Reviewed by: Michael Diehl & Matthew Hreben
Price: $150,000 for three-year
What we liked: A secure platform built on BSD; Extends deception to phone/email channels to create “decoy employees”. Very smooth UI with “dark” theme.
The team over at Smokescreen raises some interesting points. First, organizations have all sorts of monitoring around the system’s edge, but no visibility inside the network (VLAN to VLAN). Attackers can get in and security teams are not able to see what they are doing. They typically maintain a presence on the network for close to 200 days. Secondly, security analysts focus on tools hackers use, but it is altogether too easy for a hacker to change out tools for new ones. Finally, false positives are a real burden, as less than one percent of alerts in a SOC are actionable or usable.
Smokescreen’s IllusionBlack is built with these issues in mind. The deception toolset is based on BSD Unix operating system, developed to layer in a secure hypervisor for handling the decoys. Using machine learning, IllusionBlack can blend in these decoys to match what it sees on your network or allow you to build something that you want.
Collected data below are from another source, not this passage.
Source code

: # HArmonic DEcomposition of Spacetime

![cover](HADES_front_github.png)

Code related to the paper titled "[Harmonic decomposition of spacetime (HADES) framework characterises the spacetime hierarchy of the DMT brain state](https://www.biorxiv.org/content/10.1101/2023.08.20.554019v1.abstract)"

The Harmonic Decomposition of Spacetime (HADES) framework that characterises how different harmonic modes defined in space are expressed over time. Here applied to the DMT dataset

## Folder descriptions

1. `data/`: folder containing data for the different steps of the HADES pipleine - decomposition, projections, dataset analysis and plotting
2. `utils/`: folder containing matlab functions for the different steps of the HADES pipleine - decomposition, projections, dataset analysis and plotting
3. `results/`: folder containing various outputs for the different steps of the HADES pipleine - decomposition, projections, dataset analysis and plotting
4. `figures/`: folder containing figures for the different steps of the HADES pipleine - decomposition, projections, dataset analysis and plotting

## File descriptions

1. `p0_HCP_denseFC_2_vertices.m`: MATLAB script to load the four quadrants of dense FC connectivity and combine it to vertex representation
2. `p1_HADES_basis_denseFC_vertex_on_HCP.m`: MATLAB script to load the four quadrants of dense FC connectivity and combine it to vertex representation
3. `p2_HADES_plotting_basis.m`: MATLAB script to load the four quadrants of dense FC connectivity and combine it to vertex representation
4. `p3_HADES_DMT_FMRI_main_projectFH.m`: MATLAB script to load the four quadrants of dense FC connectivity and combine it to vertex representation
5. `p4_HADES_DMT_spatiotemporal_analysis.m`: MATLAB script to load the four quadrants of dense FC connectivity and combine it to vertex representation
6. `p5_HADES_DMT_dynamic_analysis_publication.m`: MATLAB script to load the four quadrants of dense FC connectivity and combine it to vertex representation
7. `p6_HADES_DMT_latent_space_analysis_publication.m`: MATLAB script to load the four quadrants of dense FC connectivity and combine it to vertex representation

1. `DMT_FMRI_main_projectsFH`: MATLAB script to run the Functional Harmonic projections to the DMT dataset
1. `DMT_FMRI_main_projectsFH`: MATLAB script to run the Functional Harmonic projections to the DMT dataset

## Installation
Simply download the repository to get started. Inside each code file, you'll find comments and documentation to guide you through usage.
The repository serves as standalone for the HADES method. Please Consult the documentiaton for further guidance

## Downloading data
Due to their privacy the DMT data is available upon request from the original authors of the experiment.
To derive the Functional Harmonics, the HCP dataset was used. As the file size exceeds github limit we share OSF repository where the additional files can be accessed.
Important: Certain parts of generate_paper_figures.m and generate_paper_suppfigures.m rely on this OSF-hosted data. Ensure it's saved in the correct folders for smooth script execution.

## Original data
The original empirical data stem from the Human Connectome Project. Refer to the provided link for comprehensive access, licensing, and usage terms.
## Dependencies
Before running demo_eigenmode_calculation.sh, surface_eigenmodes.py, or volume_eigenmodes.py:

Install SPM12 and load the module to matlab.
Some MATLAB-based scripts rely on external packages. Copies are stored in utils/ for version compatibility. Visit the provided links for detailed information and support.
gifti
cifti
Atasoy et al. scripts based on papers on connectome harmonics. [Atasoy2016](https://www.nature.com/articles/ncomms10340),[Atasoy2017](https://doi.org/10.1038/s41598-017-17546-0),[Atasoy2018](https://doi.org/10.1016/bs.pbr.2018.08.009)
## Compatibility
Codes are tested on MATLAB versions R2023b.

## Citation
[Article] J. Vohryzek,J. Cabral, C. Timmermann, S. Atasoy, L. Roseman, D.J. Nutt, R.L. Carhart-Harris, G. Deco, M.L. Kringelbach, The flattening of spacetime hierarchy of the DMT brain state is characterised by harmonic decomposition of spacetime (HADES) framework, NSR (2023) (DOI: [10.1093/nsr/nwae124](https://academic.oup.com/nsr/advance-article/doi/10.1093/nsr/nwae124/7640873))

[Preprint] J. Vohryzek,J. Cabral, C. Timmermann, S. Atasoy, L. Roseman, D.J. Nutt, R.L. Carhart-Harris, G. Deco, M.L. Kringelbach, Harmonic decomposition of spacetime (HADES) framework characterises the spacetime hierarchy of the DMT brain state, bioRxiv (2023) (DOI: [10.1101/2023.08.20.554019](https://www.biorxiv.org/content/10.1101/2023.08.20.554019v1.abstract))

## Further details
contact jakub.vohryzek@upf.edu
We have been impressed that the parameters are configurable in a small number of clicks.
What really sets this solution apart is its Mirage Maker technology, especially the remarkable ability to create in-depth decoys including dynamic email and phone decoys. Creating decoy accounts to trigger when attackers try to utilize credentials or interact with the phone/email channels for social engineering strikes us as an important and effective response to real-world conditions. And when an attacker is detected, IllusionBlack utilizes ThreatDeflect, a mechanism of redirecting attackers to cloud environments and keep them engaged yet contained without their knowledge.
IllusionBlack has invested significant effort to reduce the number of false positives that are created by the everyday impact of end users’ behavior. This is extremely useful as the vast majority of alerts are not true alerts. By reducing this bad data, IllusionBlack allows SOC analysts to take action rather than investigate the “noise”.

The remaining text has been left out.